What they said. The other table you want - how much xp to give for a particular CR - isn't in the SRD, and we ask that it not be replicated here on the message boards.


----------



## Nifft (Feb 5, 2004)

Did 3.0e D&D come out before or after the game Fallout? I think they share an experience table... since Fallout is totally unrelated to D&D, it might be legal to reproduce _that_ experience table.

For encounter XP by CR, I prefer to ignore the books and use this web page calculator:

http://deific.ionichost.com/PAGES/ENCOUNTER_CALCULATOR.HTM

 -- N


----------



## Psion (Feb 5, 2004)

> However, since it is not possible to copyright an equation:
> 
> Xn=Xc+(Lc*1000), where:
> 
> ...




Or, if you want it in closed form so you don't need to know the last level requirement:

Xn = (Lc^2+Lc)*500, remembering that Lc is the current level and Xn is experience needed for the following level.
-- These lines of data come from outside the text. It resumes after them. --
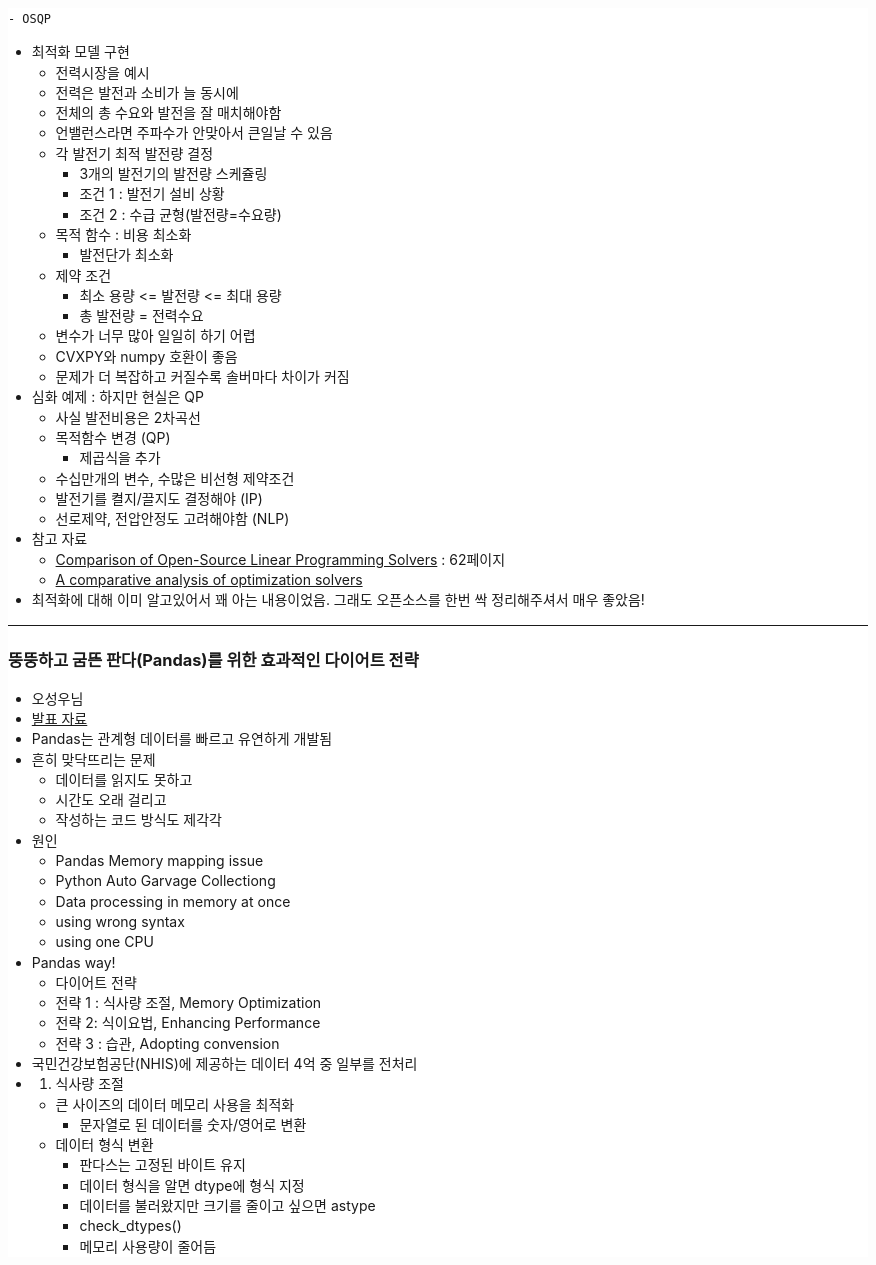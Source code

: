 	- OSQP   
- 최적화 모델 구현
	- 전력시장을 예시
	- 전력은 발전과 소비가 늘 동시에 
	- 전체의 총 수요와 발전을 잘 매치해야함
	- 언밸런스라면 주파수가 안맞아서 큰일날 수 있음
	- 각 발전기 최적 발전량 결정
		- 3개의 발전기의 발전량 스케쥴링
		- 조건 1 : 발전기 설비 상황
		- 조건 2 : 수급 균형(발전량=수요량)
	- 목적 함수 : 비용 최소화
		- 발전단가 최소화
	- 제약 조건
		- 최소 용량 <= 발전량 <= 최대 용량
		- 총 발전량 = 전력수요 
	- 변수가 너무 많아 일일히 하기 어렵
	- CVXPY와 numpy 호환이 좋음
	- 문제가 더 복잡하고 커질수록 솔버마다 차이가 커짐
- 심화 예제 : 하지만 현실은 QP
	- 사실 발전비용은 2차곡선
	- 목적함수 변경 (QP)
		- 제곱식을 추가
	- 수십만개의 변수, 수많은 비선형 제약조건
	- 발전기를 켤지/끌지도 결정해야 (IP)
	- 선로제약, 전압안정도 고려해야함 (NLP) 
- 참고 자료
	- [Comparison of Open-Source Linear
Programming Solvers](https://prod-ng.sandia.gov/techlib-noauth/access-control.cgi/2013/138847.pdf) : 62페이지
	- [A comparative analysis of optimization solvers](https://www.mat.univie.ac.at/~neum/ms/comparison.pdf) 
- 최적화에 대해 이미 알고있어서 꽤 아는 내용이었음. 그래도 오픈소스를 한번 싹 정리해주셔서 매우 좋았음!

---

### 뚱뚱하고 굼뜬 판다(Pandas)를 위한 효과적인 다이어트 전략
- 오성우님
- [발표 자료](https://drive.google.com/file/d/12faqaslFIF-Sg_sU3jeGyauW5ClRqS8D/view)
- Pandas는 관계형 데이터를 빠르고 유연하게 개발됨
- 흔히 맞닥뜨리는 문제
	- 데이터를 읽지도 못하고
	- 시간도 오래 걸리고
	- 작성하는 코드 방식도 제각각
- 원인
	- Pandas Memory mapping issue
	- Python Auto Garvage Collectiong
	- Data processing in memory at once
	- using wrong syntax
	- using one CPU
- Pandas way!
	- 다이어트 전략
	- 전략 1 : 식사량 조절, Memory Optimization
	- 전략 2: 식이요법, Enhancing Performance
	- 전략 3 : 습관, Adopting convension   
- 국민건강보험공단(NHIS)에 제공하는 데이터 4억 중 일부를 전처리
- 1) 식사량 조절
	- 큰 사이즈의 데이터 메모리 사용을 최적화
		- 문자열로 된 데이터를 숫자/영어로 변환
	- 데이터 형식 변환
		- 판다스는 고정된 바이트 유지
		- 데이터 형식을 알면 dtype에 형식 지정
		- 데이터를 불러왔지만 크기를 줄이고 싶으면 astype
		- check_dtypes()
		- 메모리 사용량이 줄어듬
> Given that an equation is a method and one that is essentially inseperabel from its form, it cannot be copyrighted, and Hasbro has no patent on the above equation.




Some publishers have included an XP table on that premise (quicklink and GreenRonin).

However, whether it is copyrighted or patented may be irrelevant. By using the license, you agree not to use non-open material from cited works without permission, which does not rely on established rules of copyright doctrine, but rather terms of a license.


----------



## tbitonti (Feb 5, 2004)

*Is this really true?*

I would be very cautious of accepting any posting of having any
sort of legal relevance.  You really have to go talk to a lawyer.

That aside:

>> However, whether it is copyrighted or patented may be irrelevant. By
>> using the license, you agree not to use non-open material from cited
>> works without permission, which does not rely on established rules of
>> copyright doctrine, but rather terms of a license.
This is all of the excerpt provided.